Though a cancelled show is far from ideal under any circumstance, there are specific actions you and your team can take to salvage your efforts and deliver business value in creative new ways.

  1. Devise your contingency plan. First, assess the goals your team had originally hoped to accomplish at the trade show to determine the next best option. Were you planning to launch a new suite of products that will be a major contribution to your business’s bottom line? Consider launching a virtual experience to help generate leads. Producing webinars is a good option for building personal relationships via real-time conversations and allows your company to answer specific questions about the product or program you’re featuring. If your trade show was crucial to establishing key networking connections, you may decide the best path forward is to postpone all activity until the trade show is rescheduled. Prioritize deciding as quickly as possible and stick with that resolution.

  2. Ensure cross-organizational alignment. In uncertain times, a clear voice and firm leadership is needed more than ever. Be proactive and decisive in your communications. Once you’ve formulated your contingency plan, send department-wide emails that dictate the new proposal and deliver pertinent announcement updates to instill employee confidence. Be sure to offer clear directives for how they can best support the alternate course. You’ll also want to communicate with your billing department to coordinate with vendors about any planned, onsite trade show meetings you had scheduled.

  3. Equip your sales team to maintain connections digitally. Without in-person trade shows and events as a backdrop for your sales team to wine and dine customers, your sales people might feel disoriented and unmotivated. Boost the confidence of your sales team by equipping them with relevant digital literacy skills to help them establish and maintain connections via digital platforms. G&S can help by offering trainings on how your team can optimize their LinkedIn profiles and strategy to boost leads, host a training on virtual sales techniques and rehearse conversations to reassure customers.
  1. Use social listening to monitor competitors and key media. While you should always strive to position yourself as an industry leader through your decisive actions around the trade show cancellation, you should keep tabs on key media and competitor messaging to monitor others’ contingency plans. To help track competitors, monitor their social media feeds and set up news alerts. Tracking updates from key media and event organizers will help ensure that your contingency plans are meeting people where they are with the latest industry concerns and conversation. To avoid the risk of sounding tone-deaf, align your backup messaging around the trends you identify from your monitoring efforts.
  1. Unleash business communications. If your response efforts involve a digital component, you’ll need to drive traffic and generate buzz around the online trade show-related assets. With a multitude of tools available to help promote your assets, you’ll need to refine your goals and do your research to decide on the right mix. For general brand awareness, we encourage traditional tools, such as a news release, social media campaign, and phone or email interviews. However, there’s no better time to try out a Google Ad campaign or LinkedIn InMail campaign if your primary goal is to drive traffic back to your online assets to generate leads.
  1. Set marketing goals and measure impact. Setting baseline goals for trade show-related marketing campaigns is important so you can adjust tactics and optimize accordingly. When you’re managing online efforts, tracking traditional media, social and advertising engagement allows a greater level of transparency. Establishing specific, measurable, aspirational, realistic and time-bound (SMART) marketing goals is always a good place to start so you’re being practical while tracking your progress.

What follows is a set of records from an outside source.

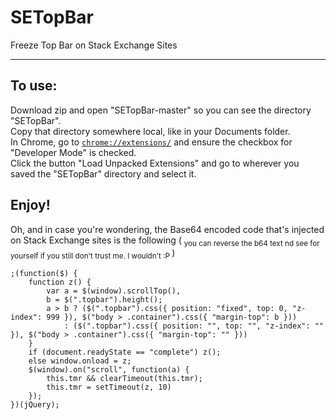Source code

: # SETopBar
Freeze Top Bar on Stack Exchange Sites

---

To use:
--

Download zip and open "SETopBar-master" so you can see the directory "SETopBar". <br />
Copy that directory somewhere local, like in your Documents folder. <br />
In Chrome, go to [`chrome://extensions/`](chrome://extensions/) and ensure the checkbox for "Developer Mode" is checked. <br />
Click the button "Load Unpacked Extensions" and go to wherever you saved the "SETopBar" directory and select it. </br >

Enjoy!
---

Oh, and in case you're wondering, the Base64 encoded code that's injected on Stack Exchange sites is the following ( <sub> you can reverse the b64 text nd see for yourself if you still don't trust me. I wouldn't :P </sub> )

	;(function($) {
		function z() {
			var a = $(window).scrollTop(),
			b = $(".topbar").height();
			a > b ? ($(".topbar").css({ position: "fixed", top: 0, "z-index": 999 }), $("body > .container").css({ "margin-top": b })) 
				: ($(".topbar").css({ position: "", top: "", "z-index": "" }), $("body > .container").css({ "margin-top": "" }))
		}
		if (document.readyState == "complete") z();
		else window.onload = z;
		$(window).on("scroll", function(a) {
			this.tmr && clearTimeout(this.tmr);
			this.tmr = setTimeout(z, 10)
		});
	})(jQuery);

Trade shows are a hallmark for several industries, so it's admittedly challenging to have them yanked away. However, you can still derive business value from a postponed or cancelled trade show by acting quickly and decisively, setting goals and establishing clear lines of communication. What’s more, if executed well, your trade show contingency strategy can keep you and your attendees engaged and excited as you build up to your next round of trade shows in 2021.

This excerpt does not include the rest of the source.